Jay Verkuilen
Grand Master of Artificial Flowers
]I have no problem putting the fear of the unintelligent undead into my characters with zombie mobs that swarm over people, engulfing them and knocking them prone. That's just par for the course in my Halloween episode.
That's actually a really good encounter. It feels relentless and scary, which all too many combats do not.
It's a question how much does it increase damage potential versus foregoing an attack or two in addition to chance of successfully knocking prone for those monsters that have something more than mush for brains. If I was a better mathematician I'm sure there's a formula there somewhere.

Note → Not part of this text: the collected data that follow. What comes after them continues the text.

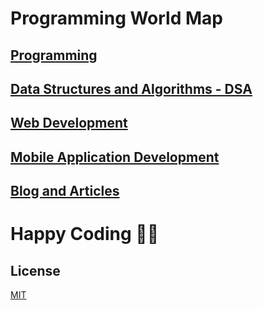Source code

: # Programming World Map


## [Programming](https://github.com/mihir-chakma/ProgrammingWorldMap/blob/main/web/Programming.md)


## [Data Structures and Algorithms - DSA](https://github.com/mihir-chakma/ProgrammingWorldMap/blob/main/web/DSA.md)


## [Web Development](https://github.com/mihir-chakma/ProgrammingWorldMap/blob/main/web/WebDev.md)


## [Mobile Application Development](https://github.com/mihir-chakma/ProgrammingWorldMap/blob/main/web/AppDev.md)


## [Blog and Articles](https://github.com/mihir-chakma/ProgrammingWorldMap/blob/main/web/Blog.md)


# Happy Coding 👨‍💻


## License

[MIT](https://choosealicense.com/licenses/mit/)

If you don't care about distributions, average damage per round is approximately: (ChanceToHit X Damage) X NumberOfAttackers
So the difficulty is calculating ChanceToHit. Having advantage is roughly +5, I guess you just multiply that times the percentage chance to knock prone and then subtract pushers from the NumberOfAttackers? Hmm...time to break out the spreadsheet. Unless of course you want to get fancy and start talking factorials or Monte Carlo simulations into account.
That's a decent enough approximation for the gaming table. (Note: I have advanced degrees in statistics and a decent enough approximation to answer the question is very much what most of the field is about. You could refine it but it probably won't get much bang for the buck.)
That said, IMO what's really useful is to make things feel threatening and there's nothing like fear of the unknown to do that. Having some of the foes make push attacks to knock prone really scares the players! Having the pushers break through or bypass the line of fighters and get among the casters or archers in back will induce fear and force them to change plans, even if the overall damage isn't necessarily totally optimal.